*** MATERIAL FOR THIS EXERCISE Section Begins ***
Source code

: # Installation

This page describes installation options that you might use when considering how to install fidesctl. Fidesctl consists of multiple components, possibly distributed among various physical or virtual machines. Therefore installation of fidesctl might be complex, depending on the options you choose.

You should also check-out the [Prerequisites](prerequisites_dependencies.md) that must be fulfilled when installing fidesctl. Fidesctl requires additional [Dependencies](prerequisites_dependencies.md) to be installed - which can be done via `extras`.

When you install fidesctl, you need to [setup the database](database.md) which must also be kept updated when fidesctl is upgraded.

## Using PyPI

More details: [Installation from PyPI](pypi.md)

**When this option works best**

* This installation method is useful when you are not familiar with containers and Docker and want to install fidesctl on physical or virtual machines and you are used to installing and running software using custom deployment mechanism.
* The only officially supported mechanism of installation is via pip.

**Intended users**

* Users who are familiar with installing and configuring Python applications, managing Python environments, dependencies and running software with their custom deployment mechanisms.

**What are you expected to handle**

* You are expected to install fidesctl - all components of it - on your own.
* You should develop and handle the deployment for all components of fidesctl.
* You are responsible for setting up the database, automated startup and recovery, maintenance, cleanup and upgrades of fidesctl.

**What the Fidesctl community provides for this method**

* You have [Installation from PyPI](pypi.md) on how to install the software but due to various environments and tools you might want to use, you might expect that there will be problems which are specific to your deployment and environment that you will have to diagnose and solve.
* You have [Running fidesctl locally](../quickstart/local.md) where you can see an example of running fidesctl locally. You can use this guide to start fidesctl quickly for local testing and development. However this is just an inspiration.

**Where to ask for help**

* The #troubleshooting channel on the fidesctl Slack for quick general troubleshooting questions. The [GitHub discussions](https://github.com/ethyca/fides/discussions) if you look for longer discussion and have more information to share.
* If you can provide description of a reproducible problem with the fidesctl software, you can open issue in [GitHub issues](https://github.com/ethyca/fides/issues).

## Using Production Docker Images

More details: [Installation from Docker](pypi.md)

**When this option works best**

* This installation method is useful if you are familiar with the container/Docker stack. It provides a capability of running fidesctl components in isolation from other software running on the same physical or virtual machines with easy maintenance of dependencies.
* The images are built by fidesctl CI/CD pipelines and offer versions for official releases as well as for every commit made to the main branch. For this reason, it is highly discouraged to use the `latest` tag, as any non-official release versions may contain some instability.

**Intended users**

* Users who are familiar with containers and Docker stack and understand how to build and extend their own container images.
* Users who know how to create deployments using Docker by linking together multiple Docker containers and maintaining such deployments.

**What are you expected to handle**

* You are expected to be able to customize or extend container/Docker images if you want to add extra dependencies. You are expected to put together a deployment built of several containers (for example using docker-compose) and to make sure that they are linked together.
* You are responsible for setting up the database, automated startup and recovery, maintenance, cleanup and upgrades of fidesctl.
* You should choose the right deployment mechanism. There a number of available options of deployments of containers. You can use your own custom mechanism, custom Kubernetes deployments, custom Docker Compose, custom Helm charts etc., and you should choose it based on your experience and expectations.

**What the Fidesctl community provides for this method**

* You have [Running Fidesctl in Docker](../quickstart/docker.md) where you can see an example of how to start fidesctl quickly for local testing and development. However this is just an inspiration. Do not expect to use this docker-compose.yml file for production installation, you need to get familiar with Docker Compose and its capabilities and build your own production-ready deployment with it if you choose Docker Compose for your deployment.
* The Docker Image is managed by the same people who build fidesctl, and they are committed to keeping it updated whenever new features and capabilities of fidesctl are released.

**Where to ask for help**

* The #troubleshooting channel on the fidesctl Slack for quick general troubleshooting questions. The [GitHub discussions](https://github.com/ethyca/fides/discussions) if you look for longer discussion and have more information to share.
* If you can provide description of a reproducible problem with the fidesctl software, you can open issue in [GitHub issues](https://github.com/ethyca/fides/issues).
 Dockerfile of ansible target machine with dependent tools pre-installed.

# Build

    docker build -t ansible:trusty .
*** MATERIAL FOR THIS EXERCISE Section Ends ***
EXERCISE: Copy every line of the material exactly, keeping all of it.

FINISHED TASK:
Source code

: # Installation

This page describes installation options that you might use when considering how to install fidesctl. Fidesctl consists of multiple components, possibly distributed among various physical or virtual machines. Therefore installation of fidesctl might be complex, depending on the options you choose.

You should also check-out the [Prerequisites](prerequisites_dependencies.md) that must be fulfilled when installing fidesctl. Fidesctl requires additional [Dependencies](prerequisites_dependencies.md) to be installed - which can be done via `extras`.

When you install fidesctl, you need to [setup the database](database.md) which must also be kept updated when fidesctl is upgraded.

## Using PyPI

More details: [Installation from PyPI](pypi.md)

**When this option works best**

* This installation method is useful when you are not familiar with containers and Docker and want to install fidesctl on physical or virtual machines and you are used to installing and running software using custom deployment mechanism.
* The only officially supported mechanism of installation is via pip.

**Intended users**

* Users who are familiar with installing and configuring Python applications, managing Python environments, dependencies and running software with their custom deployment mechanisms.

**What are you expected to handle**

* You are expected to install fidesctl - all components of it - on your own.
* You should develop and handle the deployment for all components of fidesctl.
* You are responsible for setting up the database, automated startup and recovery, maintenance, cleanup and upgrades of fidesctl.

**What the Fidesctl community provides for this method**

* You have [Installation from PyPI](pypi.md) on how to install the software but due to various environments and tools you might want to use, you might expect that there will be problems which are specific to your deployment and environment that you will have to diagnose and solve.
* You have [Running fidesctl locally](../quickstart/local.md) where you can see an example of running fidesctl locally. You can use this guide to start fidesctl quickly for local testing and development. However this is just an inspiration.

**Where to ask for help**

* The #troubleshooting channel on the fidesctl Slack for quick general troubleshooting questions. The [GitHub discussions](https://github.com/ethyca/fides/discussions) if you look for longer discussion and have more information to share.
* If you can provide description of a reproducible problem with the fidesctl software, you can open issue in [GitHub issues](https://github.com/ethyca/fides/issues).

## Using Production Docker Images

More details: [Installation from Docker](pypi.md)

**When this option works best**

* This installation method is useful if you are familiar with the container/Docker stack. It provides a capability of running fidesctl components in isolation from other software running on the same physical or virtual machines with easy maintenance of dependencies.
* The images are built by fidesctl CI/CD pipelines and offer versions for official releases as well as for every commit made to the main branch. For this reason, it is highly discouraged to use the `latest` tag, as any non-official release versions may contain some instability.

**Intended users**

* Users who are familiar with containers and Docker stack and understand how to build and extend their own container images.
* Users who know how to create deployments using Docker by linking together multiple Docker containers and maintaining such deployments.

**What are you expected to handle**

* You are expected to be able to customize or extend container/Docker images if you want to add extra dependencies. You are expected to put together a deployment built of several containers (for example using docker-compose) and to make sure that they are linked together.
* You are responsible for setting up the database, automated startup and recovery, maintenance, cleanup and upgrades of fidesctl.
* You should choose the right deployment mechanism. There a number of available options of deployments of containers. You can use your own custom mechanism, custom Kubernetes deployments, custom Docker Compose, custom Helm charts etc., and you should choose it based on your experience and expectations.

**What the Fidesctl community provides for this method**

* You have [Running Fidesctl in Docker](../quickstart/docker.md) where you can see an example of how to start fidesctl quickly for local testing and development. However this is just an inspiration. Do not expect to use this docker-compose.yml file for production installation, you need to get familiar with Docker Compose and its capabilities and build your own production-ready deployment with it if you choose Docker Compose for your deployment.
* The Docker Image is managed by the same people who build fidesctl, and they are committed to keeping it updated whenever new features and capabilities of fidesctl are released.

**Where to ask for help**

* The #troubleshooting channel on the fidesctl Slack for quick general troubleshooting questions. The [GitHub discussions](https://github.com/ethyca/fides/discussions) if you look for longer discussion and have more information to share.
* If you can provide description of a reproducible problem with the fidesctl software, you can open issue in [GitHub issues](https://github.com/ethyca/fides/issues).
 Dockerfile of ansible target machine with dependent tools pre-installed.

# Build

    docker build -t ansible:trusty .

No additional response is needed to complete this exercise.